- Work task -
Please reply with one number only: how many lines in the entries below contain the string "Shockwave".

━━━ Supplied data

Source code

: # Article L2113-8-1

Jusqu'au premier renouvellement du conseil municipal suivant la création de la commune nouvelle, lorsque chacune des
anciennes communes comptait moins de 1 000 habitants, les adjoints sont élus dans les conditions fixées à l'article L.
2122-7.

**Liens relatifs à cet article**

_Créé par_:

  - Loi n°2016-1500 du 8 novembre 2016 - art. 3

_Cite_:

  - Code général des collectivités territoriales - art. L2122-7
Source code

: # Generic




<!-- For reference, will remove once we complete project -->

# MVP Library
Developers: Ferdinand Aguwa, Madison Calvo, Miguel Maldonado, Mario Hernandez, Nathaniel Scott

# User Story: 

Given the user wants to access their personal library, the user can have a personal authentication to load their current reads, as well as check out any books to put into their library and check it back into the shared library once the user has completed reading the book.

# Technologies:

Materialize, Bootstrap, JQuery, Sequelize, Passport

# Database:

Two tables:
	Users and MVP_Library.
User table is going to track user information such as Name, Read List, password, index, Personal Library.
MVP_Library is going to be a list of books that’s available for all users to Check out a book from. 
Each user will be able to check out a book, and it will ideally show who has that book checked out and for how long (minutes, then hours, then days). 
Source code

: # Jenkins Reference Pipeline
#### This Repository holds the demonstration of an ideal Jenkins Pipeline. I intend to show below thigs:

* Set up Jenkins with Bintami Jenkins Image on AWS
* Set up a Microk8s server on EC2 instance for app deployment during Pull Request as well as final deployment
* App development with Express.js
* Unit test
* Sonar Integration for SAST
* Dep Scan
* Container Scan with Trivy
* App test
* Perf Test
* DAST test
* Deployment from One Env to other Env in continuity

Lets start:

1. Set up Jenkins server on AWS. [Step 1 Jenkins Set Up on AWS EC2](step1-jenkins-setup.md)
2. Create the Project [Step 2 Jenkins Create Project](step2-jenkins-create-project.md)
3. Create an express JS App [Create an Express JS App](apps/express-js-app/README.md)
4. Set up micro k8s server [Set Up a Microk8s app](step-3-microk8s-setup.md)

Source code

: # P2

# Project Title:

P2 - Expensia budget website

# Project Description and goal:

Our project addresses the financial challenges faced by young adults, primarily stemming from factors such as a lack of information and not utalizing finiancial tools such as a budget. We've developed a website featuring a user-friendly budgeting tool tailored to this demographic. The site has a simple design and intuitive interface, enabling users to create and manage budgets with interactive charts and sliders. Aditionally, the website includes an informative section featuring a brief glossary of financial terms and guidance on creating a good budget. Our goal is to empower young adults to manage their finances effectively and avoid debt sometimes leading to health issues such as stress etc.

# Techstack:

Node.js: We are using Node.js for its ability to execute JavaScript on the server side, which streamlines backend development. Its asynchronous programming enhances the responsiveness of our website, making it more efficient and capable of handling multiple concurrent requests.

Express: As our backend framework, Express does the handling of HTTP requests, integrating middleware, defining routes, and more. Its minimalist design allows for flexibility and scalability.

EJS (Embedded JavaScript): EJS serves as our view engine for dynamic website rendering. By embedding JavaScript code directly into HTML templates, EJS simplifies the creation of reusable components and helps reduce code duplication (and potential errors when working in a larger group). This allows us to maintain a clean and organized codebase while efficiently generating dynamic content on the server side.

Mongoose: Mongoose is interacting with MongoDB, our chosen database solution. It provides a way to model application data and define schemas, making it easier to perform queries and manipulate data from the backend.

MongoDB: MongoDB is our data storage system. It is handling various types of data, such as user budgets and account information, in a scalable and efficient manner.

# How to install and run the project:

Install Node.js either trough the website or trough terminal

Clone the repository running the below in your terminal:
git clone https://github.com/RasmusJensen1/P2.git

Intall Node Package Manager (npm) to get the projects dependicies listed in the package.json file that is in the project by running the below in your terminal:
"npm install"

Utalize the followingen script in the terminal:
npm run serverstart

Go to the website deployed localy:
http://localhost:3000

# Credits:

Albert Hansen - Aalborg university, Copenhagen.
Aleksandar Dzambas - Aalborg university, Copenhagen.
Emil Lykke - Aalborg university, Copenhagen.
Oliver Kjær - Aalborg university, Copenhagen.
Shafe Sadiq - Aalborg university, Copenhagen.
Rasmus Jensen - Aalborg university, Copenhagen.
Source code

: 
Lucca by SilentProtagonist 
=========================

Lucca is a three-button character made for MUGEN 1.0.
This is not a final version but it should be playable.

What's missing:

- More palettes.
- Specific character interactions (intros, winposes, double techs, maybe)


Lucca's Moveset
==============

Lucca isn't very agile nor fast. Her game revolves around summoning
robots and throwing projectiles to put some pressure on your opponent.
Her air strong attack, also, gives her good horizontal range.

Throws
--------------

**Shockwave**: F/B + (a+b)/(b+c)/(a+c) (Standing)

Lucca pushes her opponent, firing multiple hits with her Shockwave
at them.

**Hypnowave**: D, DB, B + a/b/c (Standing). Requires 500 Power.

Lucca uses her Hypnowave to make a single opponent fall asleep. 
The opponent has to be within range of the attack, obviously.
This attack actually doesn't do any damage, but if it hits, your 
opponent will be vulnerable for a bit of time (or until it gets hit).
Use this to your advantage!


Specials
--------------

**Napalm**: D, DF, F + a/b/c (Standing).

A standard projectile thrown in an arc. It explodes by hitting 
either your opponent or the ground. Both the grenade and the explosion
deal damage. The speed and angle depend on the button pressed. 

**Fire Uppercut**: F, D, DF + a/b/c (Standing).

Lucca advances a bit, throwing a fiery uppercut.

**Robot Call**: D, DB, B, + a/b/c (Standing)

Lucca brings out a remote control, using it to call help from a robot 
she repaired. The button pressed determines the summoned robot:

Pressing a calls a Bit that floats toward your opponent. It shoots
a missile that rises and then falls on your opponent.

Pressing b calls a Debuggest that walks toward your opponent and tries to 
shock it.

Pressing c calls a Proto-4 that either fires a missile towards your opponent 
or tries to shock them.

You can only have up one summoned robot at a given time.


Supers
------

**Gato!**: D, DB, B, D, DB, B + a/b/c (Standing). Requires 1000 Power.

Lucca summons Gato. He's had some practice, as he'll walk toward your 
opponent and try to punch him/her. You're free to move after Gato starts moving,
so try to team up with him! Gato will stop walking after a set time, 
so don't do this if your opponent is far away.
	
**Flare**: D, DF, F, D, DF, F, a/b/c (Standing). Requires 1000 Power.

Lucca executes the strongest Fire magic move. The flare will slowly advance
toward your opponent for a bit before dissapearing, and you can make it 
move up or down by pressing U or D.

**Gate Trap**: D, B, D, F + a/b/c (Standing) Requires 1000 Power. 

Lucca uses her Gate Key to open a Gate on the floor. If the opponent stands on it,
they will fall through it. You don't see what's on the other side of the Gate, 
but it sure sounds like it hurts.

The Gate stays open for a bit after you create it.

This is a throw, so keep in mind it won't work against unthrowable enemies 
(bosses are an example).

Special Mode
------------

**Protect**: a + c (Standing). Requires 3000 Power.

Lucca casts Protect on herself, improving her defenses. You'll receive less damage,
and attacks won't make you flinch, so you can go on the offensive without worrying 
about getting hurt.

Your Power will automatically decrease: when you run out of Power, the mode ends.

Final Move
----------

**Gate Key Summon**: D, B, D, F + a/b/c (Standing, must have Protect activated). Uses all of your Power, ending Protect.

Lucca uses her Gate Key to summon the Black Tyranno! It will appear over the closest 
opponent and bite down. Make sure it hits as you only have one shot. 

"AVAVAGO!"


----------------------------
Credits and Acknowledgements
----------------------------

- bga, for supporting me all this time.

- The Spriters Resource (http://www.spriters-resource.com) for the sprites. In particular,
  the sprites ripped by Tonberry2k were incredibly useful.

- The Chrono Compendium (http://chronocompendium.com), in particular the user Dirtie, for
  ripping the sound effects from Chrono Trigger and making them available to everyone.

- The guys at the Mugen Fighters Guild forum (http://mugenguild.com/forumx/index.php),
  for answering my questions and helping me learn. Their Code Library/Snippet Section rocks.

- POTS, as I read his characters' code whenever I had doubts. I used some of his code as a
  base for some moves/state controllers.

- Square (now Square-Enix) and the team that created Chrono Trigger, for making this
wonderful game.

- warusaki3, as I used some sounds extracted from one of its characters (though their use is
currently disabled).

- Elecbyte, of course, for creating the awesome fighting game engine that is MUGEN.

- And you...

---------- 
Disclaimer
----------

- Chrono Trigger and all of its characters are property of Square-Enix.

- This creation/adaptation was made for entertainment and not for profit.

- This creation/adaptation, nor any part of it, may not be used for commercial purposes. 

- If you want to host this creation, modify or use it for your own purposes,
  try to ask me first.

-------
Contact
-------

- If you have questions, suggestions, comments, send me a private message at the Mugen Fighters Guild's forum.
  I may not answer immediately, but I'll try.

━━━━━━

- Exercise result -
2